In your copy, include every record exactly and no pictures.

======

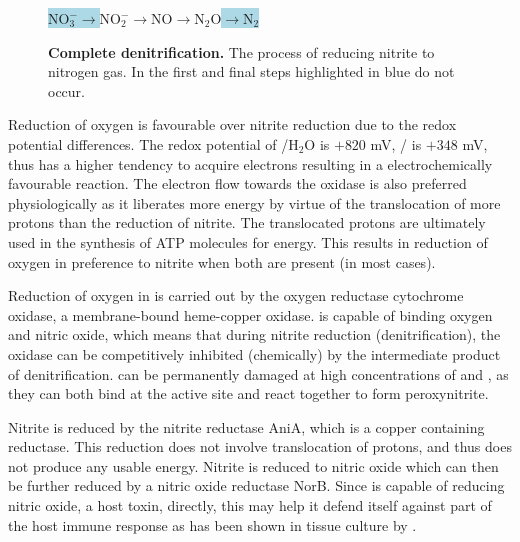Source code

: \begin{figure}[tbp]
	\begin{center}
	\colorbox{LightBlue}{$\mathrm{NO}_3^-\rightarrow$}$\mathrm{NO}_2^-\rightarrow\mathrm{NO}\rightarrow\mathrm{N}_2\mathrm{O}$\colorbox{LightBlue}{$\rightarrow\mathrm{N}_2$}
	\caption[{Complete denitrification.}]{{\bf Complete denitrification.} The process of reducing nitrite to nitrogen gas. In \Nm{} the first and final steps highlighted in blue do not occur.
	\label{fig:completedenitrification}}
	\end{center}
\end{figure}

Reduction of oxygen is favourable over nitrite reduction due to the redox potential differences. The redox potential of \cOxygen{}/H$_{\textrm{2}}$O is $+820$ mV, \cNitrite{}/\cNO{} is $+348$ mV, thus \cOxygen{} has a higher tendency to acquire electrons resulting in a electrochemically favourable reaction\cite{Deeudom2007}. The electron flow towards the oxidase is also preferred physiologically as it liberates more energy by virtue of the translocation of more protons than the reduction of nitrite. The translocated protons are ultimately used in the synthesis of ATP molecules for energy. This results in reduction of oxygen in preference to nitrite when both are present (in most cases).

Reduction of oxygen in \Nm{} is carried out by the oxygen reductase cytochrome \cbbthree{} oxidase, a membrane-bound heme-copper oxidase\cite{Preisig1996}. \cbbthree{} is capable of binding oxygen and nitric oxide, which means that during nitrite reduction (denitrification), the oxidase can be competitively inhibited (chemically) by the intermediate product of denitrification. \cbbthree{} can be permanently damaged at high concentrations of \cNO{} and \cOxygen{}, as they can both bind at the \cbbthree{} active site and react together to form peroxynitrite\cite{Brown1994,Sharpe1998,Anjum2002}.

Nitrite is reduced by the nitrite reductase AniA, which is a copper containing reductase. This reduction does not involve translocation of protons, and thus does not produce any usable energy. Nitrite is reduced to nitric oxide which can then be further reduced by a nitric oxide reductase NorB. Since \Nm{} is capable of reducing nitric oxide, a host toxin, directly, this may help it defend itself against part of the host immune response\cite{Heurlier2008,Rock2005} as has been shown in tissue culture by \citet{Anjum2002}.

======

EXERCISE RESULT >>
Source code

: \begin{figure}[tbp]
	\begin{center}
	\colorbox{LightBlue}{$\mathrm{NO}_3^-\rightarrow$}$\mathrm{NO}_2^-\rightarrow\mathrm{NO}\rightarrow\mathrm{N}_2\mathrm{O}$\colorbox{LightBlue}{$\rightarrow\mathrm{N}_2$}
	\caption[{Complete denitrification.}]{{\bf Complete denitrification.} The process of reducing nitrite to nitrogen gas. In \Nm{} the first and final steps highlighted in blue do not occur.
	\label{fig:completedenitrification}}
	\end{center}
\end{figure}

Reduction of oxygen is favourable over nitrite reduction due to the redox potential differences. The redox potential of \cOxygen{}/H$_{\textrm{2}}$O is $+820$ mV, \cNitrite{}/\cNO{} is $+348$ mV, thus \cOxygen{} has a higher tendency to acquire electrons resulting in a electrochemically favourable reaction\cite{Deeudom2007}. The electron flow towards the oxidase is also preferred physiologically as it liberates more energy by virtue of the translocation of more protons than the reduction of nitrite. The translocated protons are ultimately used in the synthesis of ATP molecules for energy. This results in reduction of oxygen in preference to nitrite when both are present (in most cases).

Reduction of oxygen in \Nm{} is carried out by the oxygen reductase cytochrome \cbbthree{} oxidase, a membrane-bound heme-copper oxidase\cite{Preisig1996}. \cbbthree{} is capable of binding oxygen and nitric oxide, which means that during nitrite reduction (denitrification), the oxidase can be competitively inhibited (chemically) by the intermediate product of denitrification. \cbbthree{} can be permanently damaged at high concentrations of \cNO{} and \cOxygen{}, as they can both bind at the \cbbthree{} active site and react together to form peroxynitrite\cite{Brown1994,Sharpe1998,Anjum2002}.

Nitrite is reduced by the nitrite reductase AniA, which is a copper containing reductase. This reduction does not involve translocation of protons, and thus does not produce any usable energy. Nitrite is reduced to nitric oxide which can then be further reduced by a nitric oxide reductase NorB. Since \Nm{} is capable of reducing nitric oxide, a host toxin, directly, this may help it defend itself against part of the host immune response\cite{Heurlier2008,Rock2005} as has been shown in tissue culture by \citet{Anjum2002}.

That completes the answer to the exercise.